[Extracted data entries]
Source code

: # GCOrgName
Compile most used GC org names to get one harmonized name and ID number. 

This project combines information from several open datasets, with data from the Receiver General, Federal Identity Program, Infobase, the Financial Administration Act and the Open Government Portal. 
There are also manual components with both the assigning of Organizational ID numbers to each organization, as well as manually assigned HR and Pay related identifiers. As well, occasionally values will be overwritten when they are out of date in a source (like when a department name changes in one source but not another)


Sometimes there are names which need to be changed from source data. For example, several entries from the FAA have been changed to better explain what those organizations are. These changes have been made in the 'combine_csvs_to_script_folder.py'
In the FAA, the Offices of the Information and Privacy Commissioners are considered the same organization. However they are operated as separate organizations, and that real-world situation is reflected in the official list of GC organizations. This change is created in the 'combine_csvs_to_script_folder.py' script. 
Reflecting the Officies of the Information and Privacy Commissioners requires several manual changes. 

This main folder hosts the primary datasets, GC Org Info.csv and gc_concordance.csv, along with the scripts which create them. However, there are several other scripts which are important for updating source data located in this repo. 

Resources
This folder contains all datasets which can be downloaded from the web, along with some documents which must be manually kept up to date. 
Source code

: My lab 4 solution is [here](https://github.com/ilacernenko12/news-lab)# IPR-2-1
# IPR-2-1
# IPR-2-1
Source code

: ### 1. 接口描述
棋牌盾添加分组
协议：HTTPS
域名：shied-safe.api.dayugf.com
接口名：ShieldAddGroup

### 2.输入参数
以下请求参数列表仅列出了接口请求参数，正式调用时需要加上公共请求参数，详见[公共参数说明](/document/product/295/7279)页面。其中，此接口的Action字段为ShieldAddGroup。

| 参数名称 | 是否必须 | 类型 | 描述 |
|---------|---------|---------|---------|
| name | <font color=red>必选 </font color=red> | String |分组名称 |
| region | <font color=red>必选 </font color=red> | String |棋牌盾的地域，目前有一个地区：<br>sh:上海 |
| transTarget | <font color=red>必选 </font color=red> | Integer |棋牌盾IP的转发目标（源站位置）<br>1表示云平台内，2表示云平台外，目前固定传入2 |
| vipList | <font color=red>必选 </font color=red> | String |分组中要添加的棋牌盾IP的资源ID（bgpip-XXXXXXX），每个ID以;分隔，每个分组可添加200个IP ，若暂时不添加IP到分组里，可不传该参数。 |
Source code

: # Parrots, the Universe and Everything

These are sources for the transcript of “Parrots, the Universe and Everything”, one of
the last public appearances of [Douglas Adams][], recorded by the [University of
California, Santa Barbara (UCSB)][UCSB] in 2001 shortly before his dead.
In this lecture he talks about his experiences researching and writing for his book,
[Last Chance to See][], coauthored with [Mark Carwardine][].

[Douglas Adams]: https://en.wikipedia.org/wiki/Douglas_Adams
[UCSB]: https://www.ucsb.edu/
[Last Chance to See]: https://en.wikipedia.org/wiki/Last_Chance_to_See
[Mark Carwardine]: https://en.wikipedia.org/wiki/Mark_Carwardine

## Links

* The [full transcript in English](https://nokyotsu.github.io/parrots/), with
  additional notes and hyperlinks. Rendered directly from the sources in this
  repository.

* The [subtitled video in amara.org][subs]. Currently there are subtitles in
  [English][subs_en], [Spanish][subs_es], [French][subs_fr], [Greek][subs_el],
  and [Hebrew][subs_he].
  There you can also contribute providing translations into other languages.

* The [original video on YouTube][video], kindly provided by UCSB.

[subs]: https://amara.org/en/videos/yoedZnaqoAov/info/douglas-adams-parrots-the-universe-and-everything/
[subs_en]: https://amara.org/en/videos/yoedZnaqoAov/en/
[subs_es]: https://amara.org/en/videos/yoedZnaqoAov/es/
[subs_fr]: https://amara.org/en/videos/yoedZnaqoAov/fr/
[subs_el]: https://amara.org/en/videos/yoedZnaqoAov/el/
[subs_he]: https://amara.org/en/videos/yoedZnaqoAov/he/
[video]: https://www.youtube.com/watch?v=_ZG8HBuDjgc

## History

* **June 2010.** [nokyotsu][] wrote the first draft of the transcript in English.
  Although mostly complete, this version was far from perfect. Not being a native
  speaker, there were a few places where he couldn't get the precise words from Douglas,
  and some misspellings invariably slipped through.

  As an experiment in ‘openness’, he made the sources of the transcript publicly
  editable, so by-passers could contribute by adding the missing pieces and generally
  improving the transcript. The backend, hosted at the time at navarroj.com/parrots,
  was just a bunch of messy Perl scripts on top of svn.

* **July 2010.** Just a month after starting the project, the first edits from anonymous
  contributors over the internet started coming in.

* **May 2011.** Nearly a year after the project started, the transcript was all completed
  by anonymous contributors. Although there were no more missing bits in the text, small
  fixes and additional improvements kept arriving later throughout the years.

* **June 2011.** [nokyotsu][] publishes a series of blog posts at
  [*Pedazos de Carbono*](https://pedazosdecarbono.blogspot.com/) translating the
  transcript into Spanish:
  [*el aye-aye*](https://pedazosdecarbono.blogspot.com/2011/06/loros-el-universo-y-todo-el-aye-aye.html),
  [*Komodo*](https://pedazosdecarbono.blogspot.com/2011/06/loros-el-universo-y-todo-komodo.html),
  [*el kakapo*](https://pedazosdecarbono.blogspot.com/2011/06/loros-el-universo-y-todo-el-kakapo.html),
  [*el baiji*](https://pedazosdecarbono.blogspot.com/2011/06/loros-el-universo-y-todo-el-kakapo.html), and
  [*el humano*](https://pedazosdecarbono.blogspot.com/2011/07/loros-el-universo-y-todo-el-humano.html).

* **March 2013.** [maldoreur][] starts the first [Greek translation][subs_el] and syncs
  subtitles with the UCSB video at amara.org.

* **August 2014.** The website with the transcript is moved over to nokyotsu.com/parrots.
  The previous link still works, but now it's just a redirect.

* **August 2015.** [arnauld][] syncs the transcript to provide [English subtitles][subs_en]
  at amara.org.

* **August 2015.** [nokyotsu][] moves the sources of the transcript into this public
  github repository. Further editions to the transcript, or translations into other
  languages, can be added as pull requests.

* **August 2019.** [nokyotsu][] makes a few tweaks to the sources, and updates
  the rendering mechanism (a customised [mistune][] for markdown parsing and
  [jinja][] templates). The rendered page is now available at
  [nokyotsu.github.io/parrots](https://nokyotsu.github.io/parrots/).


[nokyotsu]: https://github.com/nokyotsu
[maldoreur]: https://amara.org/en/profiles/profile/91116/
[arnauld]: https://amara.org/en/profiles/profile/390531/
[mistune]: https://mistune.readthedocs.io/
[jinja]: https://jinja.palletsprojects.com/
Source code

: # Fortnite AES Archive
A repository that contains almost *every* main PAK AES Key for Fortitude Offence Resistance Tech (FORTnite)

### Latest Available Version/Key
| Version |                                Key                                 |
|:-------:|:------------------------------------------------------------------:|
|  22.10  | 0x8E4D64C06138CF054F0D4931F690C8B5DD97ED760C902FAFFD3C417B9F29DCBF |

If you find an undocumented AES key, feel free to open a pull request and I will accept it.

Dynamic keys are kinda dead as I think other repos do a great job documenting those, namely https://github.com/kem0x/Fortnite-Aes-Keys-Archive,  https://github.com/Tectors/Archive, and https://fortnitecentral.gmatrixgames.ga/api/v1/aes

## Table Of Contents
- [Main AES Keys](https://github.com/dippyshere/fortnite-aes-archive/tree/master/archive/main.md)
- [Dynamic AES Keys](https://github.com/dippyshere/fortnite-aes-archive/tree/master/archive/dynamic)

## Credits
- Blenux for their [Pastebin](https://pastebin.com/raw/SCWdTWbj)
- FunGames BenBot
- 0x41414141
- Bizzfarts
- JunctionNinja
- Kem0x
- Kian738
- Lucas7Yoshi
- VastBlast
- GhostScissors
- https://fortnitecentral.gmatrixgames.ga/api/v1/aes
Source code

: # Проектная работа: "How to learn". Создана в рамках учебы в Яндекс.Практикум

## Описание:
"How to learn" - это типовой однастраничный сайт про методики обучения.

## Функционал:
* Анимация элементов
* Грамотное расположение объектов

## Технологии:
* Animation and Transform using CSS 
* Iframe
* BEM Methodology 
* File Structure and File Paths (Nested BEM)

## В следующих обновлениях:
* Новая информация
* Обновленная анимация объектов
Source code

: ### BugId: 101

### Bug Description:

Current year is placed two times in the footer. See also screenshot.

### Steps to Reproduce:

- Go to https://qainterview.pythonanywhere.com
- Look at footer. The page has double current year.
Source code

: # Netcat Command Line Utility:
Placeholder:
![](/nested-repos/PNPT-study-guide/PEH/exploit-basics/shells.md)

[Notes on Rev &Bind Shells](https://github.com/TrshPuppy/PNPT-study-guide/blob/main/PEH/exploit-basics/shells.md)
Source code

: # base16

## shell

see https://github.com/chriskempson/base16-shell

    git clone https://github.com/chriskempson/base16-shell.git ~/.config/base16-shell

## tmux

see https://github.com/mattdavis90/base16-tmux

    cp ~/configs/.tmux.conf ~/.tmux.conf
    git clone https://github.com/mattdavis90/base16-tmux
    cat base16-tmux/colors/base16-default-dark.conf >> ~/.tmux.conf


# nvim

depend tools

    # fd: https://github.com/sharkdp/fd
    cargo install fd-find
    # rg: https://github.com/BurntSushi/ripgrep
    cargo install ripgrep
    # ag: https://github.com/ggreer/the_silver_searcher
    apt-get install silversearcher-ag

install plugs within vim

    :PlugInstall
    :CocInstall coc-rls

...

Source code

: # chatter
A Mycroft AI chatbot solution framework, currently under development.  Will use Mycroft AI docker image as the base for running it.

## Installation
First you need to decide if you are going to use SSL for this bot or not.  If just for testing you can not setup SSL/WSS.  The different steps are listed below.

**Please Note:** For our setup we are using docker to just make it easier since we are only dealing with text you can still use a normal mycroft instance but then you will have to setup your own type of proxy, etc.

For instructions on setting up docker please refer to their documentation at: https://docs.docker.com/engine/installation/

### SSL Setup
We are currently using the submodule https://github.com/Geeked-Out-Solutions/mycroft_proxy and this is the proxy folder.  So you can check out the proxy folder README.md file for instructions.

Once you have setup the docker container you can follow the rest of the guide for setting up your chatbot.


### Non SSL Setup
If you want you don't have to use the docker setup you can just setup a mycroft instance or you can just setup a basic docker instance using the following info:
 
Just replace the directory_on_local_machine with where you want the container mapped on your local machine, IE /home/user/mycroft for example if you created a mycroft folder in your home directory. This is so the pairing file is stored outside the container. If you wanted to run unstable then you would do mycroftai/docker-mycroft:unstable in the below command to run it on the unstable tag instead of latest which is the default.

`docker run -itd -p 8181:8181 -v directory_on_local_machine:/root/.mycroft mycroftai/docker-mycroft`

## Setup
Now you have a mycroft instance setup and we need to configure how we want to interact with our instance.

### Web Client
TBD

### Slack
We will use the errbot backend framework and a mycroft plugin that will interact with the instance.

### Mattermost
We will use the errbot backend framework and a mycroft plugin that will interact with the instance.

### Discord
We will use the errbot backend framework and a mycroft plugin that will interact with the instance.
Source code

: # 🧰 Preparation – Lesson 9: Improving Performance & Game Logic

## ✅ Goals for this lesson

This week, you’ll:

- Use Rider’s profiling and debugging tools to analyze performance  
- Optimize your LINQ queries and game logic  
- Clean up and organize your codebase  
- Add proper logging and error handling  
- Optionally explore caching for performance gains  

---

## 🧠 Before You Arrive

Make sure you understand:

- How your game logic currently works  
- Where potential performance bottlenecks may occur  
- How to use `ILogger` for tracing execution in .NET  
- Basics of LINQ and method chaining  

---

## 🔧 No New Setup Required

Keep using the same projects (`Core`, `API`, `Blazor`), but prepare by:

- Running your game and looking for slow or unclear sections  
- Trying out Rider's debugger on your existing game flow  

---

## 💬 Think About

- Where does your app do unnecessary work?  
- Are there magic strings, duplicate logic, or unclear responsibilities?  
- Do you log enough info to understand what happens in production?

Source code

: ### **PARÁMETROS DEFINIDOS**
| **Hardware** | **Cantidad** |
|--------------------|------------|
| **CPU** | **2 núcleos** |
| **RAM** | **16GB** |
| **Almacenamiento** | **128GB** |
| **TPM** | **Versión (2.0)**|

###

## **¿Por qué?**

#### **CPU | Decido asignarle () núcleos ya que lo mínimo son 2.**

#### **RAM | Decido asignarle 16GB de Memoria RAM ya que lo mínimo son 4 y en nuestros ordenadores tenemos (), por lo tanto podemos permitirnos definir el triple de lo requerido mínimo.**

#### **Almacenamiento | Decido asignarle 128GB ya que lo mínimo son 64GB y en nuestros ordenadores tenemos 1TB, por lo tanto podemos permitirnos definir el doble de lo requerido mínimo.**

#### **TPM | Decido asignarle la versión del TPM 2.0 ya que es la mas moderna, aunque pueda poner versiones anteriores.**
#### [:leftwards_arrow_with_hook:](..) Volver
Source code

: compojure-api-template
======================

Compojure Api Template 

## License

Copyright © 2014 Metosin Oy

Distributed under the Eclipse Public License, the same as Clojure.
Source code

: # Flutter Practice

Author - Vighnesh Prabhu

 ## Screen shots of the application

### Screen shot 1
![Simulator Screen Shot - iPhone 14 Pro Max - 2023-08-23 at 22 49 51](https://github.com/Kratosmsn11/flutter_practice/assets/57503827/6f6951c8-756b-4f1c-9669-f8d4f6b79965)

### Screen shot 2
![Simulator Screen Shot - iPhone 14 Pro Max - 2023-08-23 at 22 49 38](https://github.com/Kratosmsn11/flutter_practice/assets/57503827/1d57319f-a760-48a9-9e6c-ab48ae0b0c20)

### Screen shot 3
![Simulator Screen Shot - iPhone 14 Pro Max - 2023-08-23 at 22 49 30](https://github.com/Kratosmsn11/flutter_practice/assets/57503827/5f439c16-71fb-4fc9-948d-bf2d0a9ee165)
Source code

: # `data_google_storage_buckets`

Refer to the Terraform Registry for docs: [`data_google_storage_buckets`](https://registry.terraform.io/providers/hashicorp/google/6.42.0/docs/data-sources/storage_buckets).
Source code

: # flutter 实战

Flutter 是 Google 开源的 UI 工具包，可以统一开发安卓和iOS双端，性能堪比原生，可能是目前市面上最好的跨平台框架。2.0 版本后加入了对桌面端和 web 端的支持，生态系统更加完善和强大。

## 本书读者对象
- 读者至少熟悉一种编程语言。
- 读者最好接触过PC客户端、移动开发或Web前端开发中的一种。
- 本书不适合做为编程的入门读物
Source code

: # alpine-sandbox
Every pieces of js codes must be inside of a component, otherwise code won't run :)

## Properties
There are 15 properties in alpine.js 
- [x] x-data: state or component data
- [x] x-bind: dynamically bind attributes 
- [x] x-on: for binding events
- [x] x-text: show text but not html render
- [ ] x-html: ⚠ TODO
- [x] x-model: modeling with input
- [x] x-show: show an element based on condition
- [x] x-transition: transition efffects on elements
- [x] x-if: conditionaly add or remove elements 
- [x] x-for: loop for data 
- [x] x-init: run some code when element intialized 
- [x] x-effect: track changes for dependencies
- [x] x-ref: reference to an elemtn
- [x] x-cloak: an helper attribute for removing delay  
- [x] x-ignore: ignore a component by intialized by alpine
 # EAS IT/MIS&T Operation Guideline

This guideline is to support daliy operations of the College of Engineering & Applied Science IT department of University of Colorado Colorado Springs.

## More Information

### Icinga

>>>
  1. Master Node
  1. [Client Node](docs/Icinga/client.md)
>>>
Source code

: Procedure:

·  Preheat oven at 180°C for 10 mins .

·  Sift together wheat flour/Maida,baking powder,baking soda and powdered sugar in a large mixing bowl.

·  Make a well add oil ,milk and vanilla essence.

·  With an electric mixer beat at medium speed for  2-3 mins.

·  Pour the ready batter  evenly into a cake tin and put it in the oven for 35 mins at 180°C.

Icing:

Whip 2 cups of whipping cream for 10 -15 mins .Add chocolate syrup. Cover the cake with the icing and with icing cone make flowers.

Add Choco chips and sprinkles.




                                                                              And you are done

...

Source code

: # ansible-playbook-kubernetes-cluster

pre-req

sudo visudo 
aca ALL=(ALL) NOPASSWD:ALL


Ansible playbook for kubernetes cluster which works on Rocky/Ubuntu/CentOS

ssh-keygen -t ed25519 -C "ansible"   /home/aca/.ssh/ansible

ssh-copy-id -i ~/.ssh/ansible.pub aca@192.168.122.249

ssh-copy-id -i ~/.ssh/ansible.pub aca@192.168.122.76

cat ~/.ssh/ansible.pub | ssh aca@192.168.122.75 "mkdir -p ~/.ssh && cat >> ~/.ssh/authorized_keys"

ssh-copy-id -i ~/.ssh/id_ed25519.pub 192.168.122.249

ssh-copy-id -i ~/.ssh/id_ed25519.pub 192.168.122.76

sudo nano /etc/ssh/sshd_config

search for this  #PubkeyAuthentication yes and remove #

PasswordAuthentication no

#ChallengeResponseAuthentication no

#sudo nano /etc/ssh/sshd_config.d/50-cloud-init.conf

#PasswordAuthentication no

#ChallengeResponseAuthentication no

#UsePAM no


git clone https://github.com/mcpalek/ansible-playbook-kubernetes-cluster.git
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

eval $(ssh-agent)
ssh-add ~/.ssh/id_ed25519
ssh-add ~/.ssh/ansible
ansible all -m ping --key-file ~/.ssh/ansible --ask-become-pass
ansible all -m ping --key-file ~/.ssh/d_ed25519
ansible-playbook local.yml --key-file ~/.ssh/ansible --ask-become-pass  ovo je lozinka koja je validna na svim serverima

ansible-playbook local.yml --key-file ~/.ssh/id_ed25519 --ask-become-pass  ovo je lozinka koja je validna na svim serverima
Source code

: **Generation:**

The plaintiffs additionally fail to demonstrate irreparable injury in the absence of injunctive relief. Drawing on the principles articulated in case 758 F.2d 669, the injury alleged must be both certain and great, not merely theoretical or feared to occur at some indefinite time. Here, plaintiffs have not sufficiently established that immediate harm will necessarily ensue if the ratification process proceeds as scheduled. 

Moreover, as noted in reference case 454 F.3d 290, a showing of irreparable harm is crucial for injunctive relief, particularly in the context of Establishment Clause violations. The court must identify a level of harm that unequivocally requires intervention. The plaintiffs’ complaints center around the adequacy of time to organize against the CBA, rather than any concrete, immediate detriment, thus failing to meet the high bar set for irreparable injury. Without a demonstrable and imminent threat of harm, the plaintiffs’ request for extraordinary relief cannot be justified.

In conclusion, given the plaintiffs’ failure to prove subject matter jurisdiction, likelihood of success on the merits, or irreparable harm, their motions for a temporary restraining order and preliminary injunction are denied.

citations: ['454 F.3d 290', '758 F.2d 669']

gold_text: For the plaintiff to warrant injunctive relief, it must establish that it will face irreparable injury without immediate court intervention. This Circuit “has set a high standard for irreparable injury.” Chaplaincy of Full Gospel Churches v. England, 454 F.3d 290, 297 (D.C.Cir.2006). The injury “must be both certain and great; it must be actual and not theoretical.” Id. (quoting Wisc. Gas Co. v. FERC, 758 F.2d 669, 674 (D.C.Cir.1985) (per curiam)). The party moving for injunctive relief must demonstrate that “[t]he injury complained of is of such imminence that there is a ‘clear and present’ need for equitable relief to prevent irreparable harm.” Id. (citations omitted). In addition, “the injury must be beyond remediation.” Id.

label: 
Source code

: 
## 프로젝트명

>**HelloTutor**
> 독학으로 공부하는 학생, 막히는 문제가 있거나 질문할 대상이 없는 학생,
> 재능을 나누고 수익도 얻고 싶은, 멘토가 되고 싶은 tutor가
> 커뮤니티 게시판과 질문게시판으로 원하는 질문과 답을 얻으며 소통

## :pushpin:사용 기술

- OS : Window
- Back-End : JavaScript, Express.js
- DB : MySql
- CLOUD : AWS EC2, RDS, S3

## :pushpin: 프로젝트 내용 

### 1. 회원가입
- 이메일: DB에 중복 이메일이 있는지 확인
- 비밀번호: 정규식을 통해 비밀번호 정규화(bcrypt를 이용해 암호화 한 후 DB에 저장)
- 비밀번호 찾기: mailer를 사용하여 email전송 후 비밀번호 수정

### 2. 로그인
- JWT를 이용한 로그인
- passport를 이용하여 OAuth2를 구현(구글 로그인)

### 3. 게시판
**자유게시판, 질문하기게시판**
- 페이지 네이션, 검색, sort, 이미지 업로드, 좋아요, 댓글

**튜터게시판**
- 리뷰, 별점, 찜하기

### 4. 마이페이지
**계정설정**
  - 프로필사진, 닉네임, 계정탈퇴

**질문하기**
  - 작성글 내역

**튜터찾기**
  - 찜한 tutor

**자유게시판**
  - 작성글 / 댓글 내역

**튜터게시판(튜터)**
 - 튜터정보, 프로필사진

▶ TRY IT
Taking the entries above, print exactly the lines starting at the line with "run -itd -p" and ending at the line with "## 🔧 No New Setup Required", both included.

▶ RESPONSE BOX
`docker run -itd -p 8181:8181 -v directory_on_local_machine:/root/.mycroft mycroftai/docker-mycroft`

## Setup
Now you have a mycroft instance setup and we need to configure how we want to interact with our instance.

### Web Client
TBD

### Slack
We will use the errbot backend framework and a mycroft plugin that will interact with the instance.

### Mattermost
We will use the errbot backend framework and a mycroft plugin that will interact with the instance.

### Discord
We will use the errbot backend framework and a mycroft plugin that will interact with the instance.
Source code

: # 🧰 Preparation – Lesson 9: Improving Performance & Game Logic

## ✅ Goals for this lesson

This week, you’ll:

- Use Rider’s profiling and debugging tools to analyze performance  
- Optimize your LINQ queries and game logic  
- Clean up and organize your codebase  
- Add proper logging and error handling  
- Optionally explore caching for performance gains  

---

## 🧠 Before You Arrive

Make sure you understand:

- How your game logic currently works  
- Where potential performance bottlenecks may occur  
- How to use `ILogger` for tracing execution in .NET  
- Basics of LINQ and method chaining  

---

## 🔧 No New Setup Required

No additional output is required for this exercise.